WHAT YOU WILL DO | Give again exactly the lines that run from the start of the records to the line holding "1: Baseline Evaluation", both ends counted. Do not include the pictures.

------------------------------------------------------------

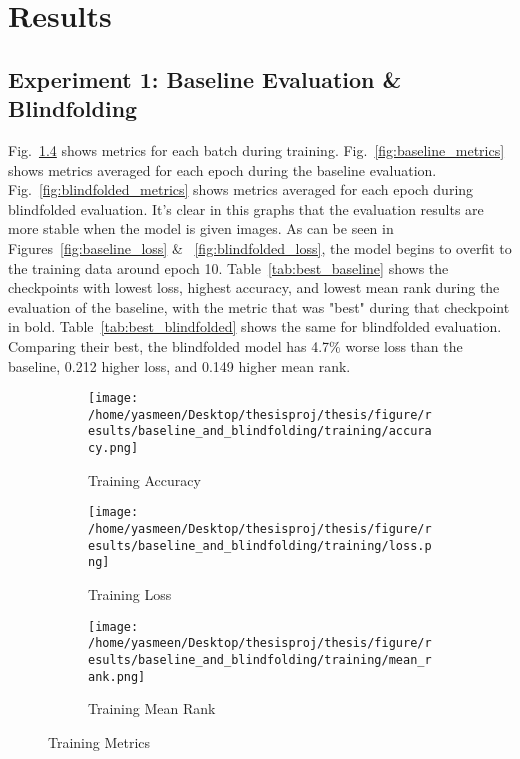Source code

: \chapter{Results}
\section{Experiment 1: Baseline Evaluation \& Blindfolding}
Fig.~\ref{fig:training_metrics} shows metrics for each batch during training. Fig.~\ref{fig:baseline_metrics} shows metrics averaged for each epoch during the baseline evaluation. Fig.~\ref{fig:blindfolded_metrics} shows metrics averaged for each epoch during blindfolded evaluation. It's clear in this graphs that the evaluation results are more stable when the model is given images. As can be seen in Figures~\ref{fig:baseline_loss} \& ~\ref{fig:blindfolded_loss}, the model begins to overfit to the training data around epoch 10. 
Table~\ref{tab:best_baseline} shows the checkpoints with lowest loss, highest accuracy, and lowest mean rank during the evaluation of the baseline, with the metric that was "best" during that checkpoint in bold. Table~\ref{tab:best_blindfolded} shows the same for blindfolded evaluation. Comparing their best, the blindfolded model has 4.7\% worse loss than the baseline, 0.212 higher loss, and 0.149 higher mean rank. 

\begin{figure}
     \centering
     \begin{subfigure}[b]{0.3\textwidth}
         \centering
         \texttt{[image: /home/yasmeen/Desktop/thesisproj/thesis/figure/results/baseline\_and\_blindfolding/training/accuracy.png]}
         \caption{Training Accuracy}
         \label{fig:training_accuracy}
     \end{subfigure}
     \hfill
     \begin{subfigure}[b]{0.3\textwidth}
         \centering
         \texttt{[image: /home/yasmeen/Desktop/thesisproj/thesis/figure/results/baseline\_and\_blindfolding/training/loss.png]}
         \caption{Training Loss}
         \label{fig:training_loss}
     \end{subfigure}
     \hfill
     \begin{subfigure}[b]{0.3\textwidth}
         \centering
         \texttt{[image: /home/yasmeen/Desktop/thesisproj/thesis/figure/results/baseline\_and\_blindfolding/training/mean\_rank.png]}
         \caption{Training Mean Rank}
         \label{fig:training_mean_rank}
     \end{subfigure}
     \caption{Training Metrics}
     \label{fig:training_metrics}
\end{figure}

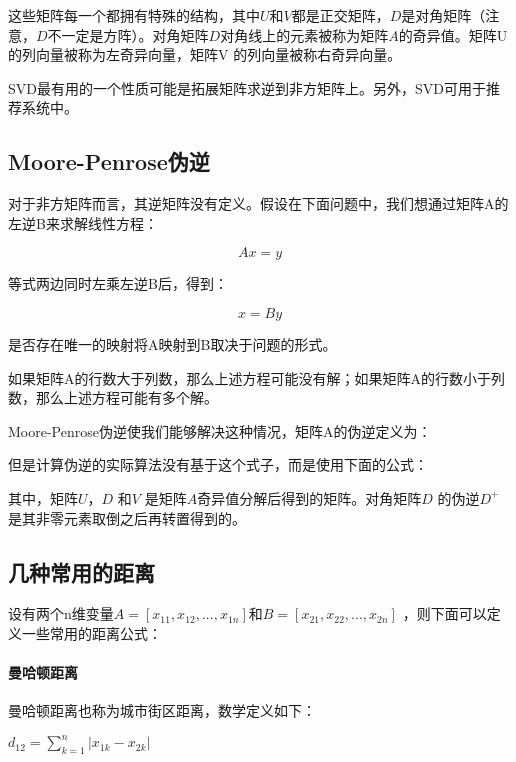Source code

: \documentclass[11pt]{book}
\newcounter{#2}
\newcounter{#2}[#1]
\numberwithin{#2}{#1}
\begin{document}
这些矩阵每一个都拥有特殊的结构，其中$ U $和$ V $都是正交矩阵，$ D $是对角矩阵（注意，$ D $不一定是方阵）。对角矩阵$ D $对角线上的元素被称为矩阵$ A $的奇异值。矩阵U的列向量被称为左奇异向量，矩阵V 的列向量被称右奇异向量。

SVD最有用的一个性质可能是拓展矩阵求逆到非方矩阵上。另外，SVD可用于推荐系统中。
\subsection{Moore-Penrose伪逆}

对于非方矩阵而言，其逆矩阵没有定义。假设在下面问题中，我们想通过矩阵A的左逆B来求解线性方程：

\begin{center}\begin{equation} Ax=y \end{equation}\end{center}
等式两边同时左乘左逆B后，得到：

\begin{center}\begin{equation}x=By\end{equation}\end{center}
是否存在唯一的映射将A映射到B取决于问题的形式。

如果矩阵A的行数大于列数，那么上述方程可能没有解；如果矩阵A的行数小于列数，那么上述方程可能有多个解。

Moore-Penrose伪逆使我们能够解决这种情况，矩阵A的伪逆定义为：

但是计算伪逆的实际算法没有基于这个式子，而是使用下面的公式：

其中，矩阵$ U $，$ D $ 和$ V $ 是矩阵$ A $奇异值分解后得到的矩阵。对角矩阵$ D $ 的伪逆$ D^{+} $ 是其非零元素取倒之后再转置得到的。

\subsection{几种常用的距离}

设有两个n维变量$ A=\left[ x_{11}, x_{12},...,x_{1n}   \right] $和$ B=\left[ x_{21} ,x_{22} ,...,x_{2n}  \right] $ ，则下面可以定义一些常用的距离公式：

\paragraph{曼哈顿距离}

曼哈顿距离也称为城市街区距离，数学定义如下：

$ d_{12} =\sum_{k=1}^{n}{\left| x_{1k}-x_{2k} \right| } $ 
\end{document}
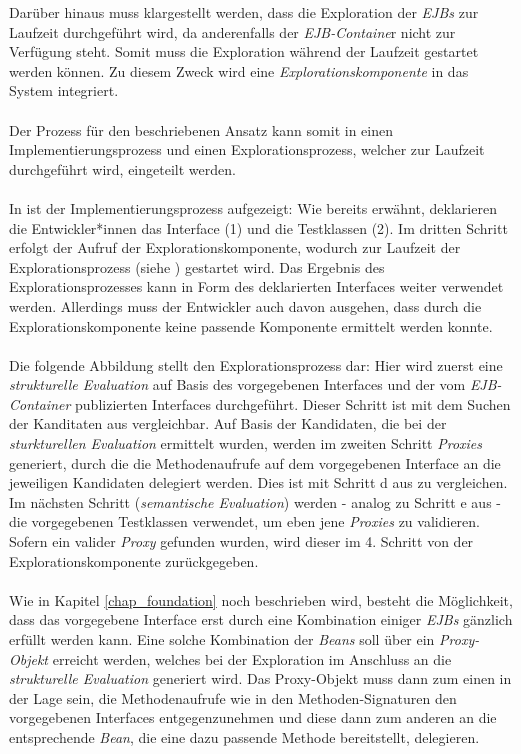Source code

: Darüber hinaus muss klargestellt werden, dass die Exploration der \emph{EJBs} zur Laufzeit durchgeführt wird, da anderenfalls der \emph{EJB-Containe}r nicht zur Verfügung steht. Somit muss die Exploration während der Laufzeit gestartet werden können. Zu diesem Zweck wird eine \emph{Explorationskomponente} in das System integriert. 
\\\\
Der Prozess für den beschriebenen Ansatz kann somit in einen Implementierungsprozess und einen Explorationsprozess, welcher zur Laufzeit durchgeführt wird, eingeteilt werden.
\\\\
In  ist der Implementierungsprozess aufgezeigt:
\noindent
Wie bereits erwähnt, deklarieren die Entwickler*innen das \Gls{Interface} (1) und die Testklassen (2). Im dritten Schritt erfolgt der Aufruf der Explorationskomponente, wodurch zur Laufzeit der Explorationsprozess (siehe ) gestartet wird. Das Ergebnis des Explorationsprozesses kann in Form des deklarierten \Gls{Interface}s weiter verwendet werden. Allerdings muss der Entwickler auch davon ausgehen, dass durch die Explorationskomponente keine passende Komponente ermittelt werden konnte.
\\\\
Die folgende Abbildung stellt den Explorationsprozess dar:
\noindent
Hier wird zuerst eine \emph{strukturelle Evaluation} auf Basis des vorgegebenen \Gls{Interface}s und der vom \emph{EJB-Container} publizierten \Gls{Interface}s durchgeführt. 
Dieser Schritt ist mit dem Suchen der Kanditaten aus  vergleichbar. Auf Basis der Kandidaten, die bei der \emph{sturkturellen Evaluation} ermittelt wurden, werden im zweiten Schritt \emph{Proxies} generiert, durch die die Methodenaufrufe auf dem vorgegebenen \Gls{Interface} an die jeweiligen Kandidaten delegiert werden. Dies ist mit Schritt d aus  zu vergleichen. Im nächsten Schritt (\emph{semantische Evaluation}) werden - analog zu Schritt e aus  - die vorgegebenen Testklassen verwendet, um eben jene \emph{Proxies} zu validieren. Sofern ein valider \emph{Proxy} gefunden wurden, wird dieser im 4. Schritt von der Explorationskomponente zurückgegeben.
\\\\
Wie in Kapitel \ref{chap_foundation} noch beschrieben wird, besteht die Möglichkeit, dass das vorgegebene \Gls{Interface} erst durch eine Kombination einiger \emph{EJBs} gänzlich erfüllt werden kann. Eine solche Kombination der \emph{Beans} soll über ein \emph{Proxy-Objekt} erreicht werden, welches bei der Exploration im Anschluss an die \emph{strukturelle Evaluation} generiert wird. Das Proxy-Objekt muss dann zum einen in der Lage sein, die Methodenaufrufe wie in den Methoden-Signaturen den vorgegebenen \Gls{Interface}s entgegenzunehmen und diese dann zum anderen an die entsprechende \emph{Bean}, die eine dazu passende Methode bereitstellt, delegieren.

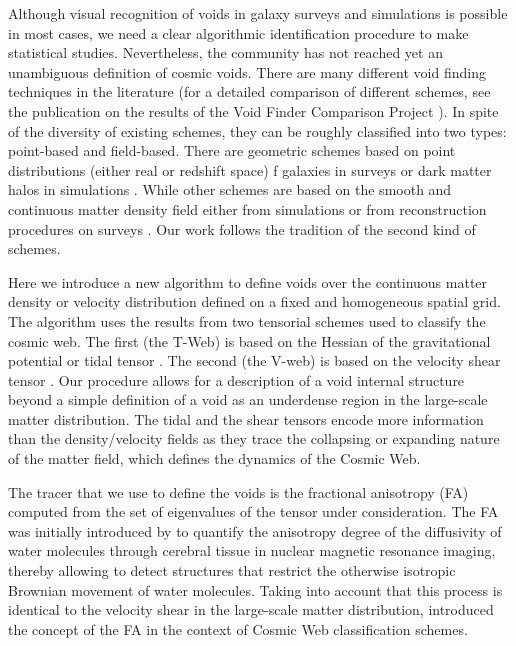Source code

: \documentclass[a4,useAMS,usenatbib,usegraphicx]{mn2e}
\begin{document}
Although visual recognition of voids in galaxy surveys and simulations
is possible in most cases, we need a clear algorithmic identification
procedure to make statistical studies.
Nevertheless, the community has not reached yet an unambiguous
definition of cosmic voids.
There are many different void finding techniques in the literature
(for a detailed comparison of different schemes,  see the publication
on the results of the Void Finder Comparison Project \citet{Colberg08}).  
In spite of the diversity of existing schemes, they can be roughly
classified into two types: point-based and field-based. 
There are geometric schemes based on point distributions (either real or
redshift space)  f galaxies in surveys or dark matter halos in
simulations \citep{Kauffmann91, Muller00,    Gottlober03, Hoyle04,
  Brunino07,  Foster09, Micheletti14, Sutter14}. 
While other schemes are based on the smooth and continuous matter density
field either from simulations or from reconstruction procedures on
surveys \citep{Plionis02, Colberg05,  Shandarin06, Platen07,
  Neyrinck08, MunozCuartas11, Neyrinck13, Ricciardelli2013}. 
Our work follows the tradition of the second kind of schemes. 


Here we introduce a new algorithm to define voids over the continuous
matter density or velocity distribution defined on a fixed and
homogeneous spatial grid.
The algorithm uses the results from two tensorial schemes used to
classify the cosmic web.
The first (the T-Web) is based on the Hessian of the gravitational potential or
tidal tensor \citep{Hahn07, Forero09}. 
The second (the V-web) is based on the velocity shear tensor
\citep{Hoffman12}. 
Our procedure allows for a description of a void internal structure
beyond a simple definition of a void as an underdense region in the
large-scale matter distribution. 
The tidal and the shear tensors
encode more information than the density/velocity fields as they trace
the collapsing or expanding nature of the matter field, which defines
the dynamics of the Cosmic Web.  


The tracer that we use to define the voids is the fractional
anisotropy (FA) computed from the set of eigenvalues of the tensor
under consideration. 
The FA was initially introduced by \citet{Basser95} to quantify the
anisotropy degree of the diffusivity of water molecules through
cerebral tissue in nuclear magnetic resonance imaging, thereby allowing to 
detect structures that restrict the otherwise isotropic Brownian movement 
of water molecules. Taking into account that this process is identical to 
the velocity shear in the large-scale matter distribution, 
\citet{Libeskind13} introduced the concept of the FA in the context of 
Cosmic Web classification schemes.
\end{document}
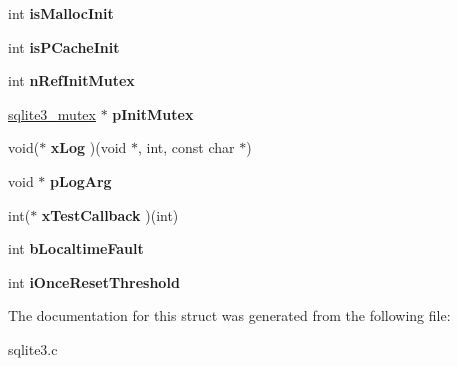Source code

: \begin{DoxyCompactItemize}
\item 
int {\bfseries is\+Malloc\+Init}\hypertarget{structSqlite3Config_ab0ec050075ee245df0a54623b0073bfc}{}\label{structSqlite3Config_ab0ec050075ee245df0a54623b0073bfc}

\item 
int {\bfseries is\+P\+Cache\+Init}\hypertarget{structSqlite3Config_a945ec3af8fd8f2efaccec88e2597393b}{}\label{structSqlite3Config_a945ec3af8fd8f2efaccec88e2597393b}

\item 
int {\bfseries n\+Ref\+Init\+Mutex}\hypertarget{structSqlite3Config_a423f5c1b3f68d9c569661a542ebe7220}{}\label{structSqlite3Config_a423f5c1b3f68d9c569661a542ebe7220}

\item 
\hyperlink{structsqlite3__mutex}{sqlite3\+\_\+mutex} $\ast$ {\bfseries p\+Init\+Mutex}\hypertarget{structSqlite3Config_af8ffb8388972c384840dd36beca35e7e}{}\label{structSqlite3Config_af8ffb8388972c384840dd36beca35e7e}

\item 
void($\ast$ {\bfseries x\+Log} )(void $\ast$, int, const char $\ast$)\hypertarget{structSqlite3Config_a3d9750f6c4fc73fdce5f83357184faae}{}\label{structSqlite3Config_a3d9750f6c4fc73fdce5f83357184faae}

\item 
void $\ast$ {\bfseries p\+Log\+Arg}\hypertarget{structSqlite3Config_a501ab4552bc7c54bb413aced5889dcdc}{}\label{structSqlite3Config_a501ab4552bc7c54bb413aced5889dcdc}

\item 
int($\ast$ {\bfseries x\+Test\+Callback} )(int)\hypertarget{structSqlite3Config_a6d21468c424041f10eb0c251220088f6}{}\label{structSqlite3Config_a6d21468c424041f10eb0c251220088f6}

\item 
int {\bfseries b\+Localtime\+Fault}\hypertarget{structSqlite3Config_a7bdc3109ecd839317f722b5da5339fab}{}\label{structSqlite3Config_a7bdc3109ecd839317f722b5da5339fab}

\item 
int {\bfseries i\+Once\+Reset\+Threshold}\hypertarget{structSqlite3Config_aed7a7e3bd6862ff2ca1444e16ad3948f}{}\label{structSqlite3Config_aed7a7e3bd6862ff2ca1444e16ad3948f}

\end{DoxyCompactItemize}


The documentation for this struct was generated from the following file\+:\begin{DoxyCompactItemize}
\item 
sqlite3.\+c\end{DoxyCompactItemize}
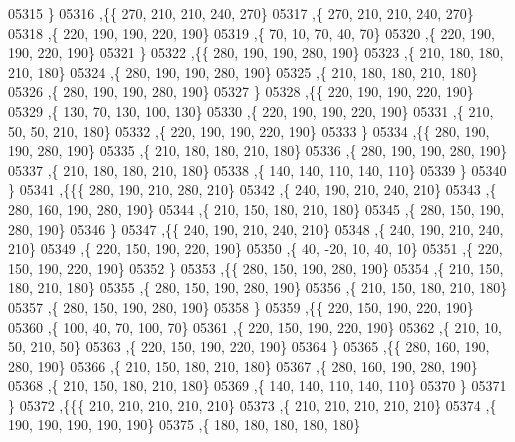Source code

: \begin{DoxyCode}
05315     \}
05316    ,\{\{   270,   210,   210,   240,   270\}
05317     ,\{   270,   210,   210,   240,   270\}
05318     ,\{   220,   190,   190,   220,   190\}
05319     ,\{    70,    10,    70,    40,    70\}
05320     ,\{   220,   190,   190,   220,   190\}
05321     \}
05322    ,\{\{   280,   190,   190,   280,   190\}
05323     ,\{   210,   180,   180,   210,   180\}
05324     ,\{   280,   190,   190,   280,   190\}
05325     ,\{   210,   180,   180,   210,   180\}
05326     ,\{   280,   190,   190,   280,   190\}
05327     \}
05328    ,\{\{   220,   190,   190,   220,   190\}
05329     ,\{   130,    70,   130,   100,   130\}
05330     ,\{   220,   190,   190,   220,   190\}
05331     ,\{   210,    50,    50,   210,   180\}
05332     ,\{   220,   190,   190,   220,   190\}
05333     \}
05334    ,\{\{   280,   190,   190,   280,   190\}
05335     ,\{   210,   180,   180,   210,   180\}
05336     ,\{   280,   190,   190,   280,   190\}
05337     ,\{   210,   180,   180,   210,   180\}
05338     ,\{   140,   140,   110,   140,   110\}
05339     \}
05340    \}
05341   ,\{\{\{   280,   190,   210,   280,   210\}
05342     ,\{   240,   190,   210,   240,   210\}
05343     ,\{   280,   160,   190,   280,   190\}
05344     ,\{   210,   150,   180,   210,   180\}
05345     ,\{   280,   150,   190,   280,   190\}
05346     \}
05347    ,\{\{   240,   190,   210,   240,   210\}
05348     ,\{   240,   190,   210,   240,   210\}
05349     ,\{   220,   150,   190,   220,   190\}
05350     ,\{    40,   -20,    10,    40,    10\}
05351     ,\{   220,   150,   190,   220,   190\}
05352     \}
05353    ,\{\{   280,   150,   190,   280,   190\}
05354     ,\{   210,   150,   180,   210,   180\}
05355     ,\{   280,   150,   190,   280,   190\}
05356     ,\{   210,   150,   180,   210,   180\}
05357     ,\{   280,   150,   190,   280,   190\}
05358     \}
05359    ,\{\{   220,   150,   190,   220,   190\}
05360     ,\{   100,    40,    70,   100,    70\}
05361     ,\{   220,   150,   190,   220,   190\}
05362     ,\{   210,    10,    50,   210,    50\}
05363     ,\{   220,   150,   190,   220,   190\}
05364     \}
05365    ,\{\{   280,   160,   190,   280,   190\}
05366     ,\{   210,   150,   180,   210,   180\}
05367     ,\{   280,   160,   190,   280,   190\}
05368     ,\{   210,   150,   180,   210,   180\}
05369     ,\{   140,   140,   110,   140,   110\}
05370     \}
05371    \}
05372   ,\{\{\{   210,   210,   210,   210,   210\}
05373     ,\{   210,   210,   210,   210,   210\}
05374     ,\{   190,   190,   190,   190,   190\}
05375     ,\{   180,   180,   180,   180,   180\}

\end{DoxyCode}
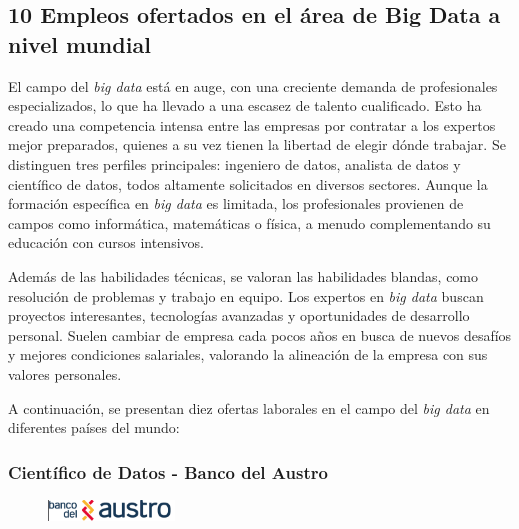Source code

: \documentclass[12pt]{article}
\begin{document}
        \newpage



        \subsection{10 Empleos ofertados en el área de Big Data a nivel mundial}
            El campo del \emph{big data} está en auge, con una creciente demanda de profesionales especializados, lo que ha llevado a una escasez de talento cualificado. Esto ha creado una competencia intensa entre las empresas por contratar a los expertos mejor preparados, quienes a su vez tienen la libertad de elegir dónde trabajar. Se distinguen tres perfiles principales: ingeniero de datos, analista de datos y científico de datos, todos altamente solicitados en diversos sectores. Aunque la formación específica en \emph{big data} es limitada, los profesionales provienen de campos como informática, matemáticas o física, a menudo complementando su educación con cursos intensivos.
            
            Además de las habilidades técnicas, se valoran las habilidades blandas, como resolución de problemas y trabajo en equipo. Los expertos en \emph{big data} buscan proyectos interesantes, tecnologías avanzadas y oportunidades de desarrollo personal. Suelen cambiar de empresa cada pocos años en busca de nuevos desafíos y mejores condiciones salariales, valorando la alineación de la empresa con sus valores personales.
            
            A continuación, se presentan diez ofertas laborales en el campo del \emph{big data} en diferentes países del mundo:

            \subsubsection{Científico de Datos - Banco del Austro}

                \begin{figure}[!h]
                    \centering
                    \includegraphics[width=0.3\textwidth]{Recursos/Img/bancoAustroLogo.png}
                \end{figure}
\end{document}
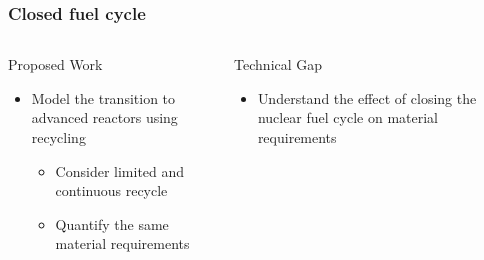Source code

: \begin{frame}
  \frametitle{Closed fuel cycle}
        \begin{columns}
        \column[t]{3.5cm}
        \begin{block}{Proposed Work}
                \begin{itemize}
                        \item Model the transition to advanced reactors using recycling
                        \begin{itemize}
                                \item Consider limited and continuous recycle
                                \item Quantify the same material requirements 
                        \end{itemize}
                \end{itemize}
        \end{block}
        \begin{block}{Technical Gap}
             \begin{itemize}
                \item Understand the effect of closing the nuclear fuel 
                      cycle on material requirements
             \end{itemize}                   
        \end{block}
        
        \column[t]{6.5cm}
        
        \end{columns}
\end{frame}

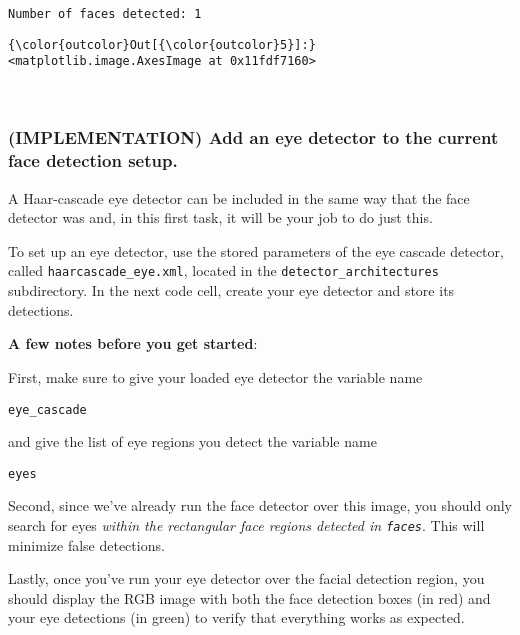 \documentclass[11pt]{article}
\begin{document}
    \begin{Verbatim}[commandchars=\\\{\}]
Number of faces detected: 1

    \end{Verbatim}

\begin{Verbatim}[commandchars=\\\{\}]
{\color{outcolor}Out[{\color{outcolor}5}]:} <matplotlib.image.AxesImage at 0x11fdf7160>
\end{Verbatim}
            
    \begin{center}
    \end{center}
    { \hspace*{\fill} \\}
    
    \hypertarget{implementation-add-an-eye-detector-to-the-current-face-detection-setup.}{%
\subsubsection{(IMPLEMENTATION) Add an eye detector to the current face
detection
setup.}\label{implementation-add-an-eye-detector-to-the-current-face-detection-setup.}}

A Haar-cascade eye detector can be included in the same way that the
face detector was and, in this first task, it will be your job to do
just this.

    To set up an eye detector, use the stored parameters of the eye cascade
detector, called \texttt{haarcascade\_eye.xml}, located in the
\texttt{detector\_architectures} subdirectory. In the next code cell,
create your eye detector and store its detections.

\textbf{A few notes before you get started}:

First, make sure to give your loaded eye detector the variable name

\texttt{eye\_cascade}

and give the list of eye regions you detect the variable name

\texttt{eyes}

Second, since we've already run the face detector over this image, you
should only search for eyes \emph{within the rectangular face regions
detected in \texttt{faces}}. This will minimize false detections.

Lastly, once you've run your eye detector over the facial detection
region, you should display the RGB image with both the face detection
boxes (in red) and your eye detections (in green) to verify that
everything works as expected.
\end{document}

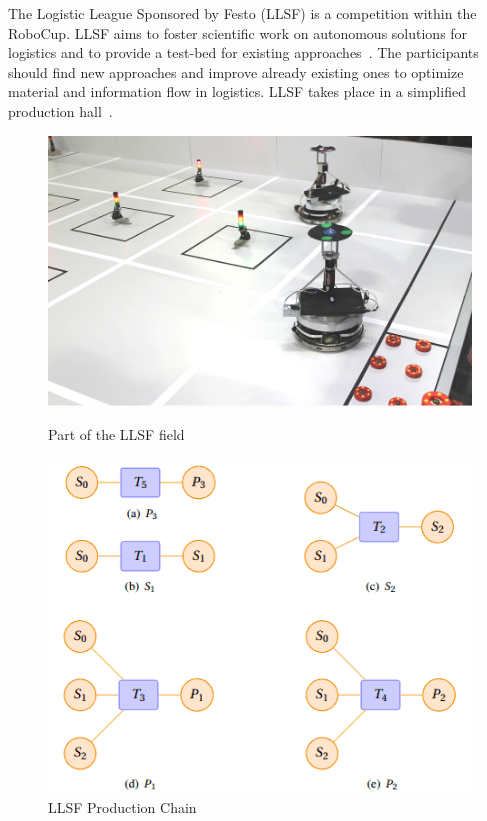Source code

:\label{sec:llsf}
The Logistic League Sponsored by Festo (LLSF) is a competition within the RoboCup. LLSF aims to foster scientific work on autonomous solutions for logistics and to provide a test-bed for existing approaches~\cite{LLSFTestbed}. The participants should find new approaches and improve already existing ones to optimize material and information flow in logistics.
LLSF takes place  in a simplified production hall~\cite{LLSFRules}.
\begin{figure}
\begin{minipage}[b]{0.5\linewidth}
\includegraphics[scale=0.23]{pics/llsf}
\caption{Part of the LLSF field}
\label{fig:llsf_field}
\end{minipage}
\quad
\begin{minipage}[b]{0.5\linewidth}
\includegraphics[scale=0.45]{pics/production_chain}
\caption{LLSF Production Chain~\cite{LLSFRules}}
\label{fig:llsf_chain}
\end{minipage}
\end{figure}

------------------------------------------------------------

SOLUTION BELOW |
Source code

: \chapter{Results}
\section{Experiment 1: Baseline Evaluation \& Blindfolding}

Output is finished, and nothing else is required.